The front of the kiln is bricked up. A propane burner is propped in the base for preheat. Now is the moment when we look around, sit back on our heels and think about the seeds of ideas that are planted in the pots that are slowly warming up in the kiln. I know a lot of my artist and potter friends have found it difficult to work during, first, the pandemic and now the demonstrations and unrest. It’s been an incredibly beautiful spring. We can write about the flowers in our gardens, the weeds that persist with tenacity, and the creativity displayed in the way that they spread.

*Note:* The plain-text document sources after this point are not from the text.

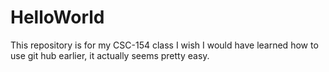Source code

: # HelloWorld
This repository is for my CSC-154 class
I wish I would have learned how to use git hub earlier, it actually seems pretty easy.

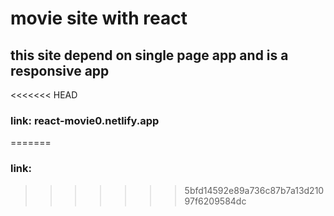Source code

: # movie site with react
## this site depend on single page app and is a responsive app

<<<<<<< HEAD
  ### link: react-movie0.netlify.app
 
=======
  ### link:
  
>>>>>>> 5bfd14592e89a736c87b7a13d21097f6209584dc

We can look at nature not just to seek respite from the psychic battlefield, but also as a means to continue.

Dandelions

HOW CAN BLACK PEOPLE WRITE ABOUT FLOWERS AT A TIME LIKE THIS

dear reader, with our heels digging into the good
mud at a swamp’s edge, you might tell me something
about the dandelion & how it is not a flower itself
but a plant made up of several small flowers at its crown
& lord knows I have been called by what I look like
more than I have been called by what I actually am &
I wish to return the favor for the purpose of this
exercise. which, too, is an attempt at fashioning
something pretty out of seeds refusing to make anything
worthwhile of their burial. size me up & skip whatever semantics arrive
to the tongue first. say: that boy he look like a hollowed-out grandfather
clock. he look like a million-dollar god with a two-cent
heaven. like all it takes is one kiss & before morning,
you could scatter his whole mind across a field.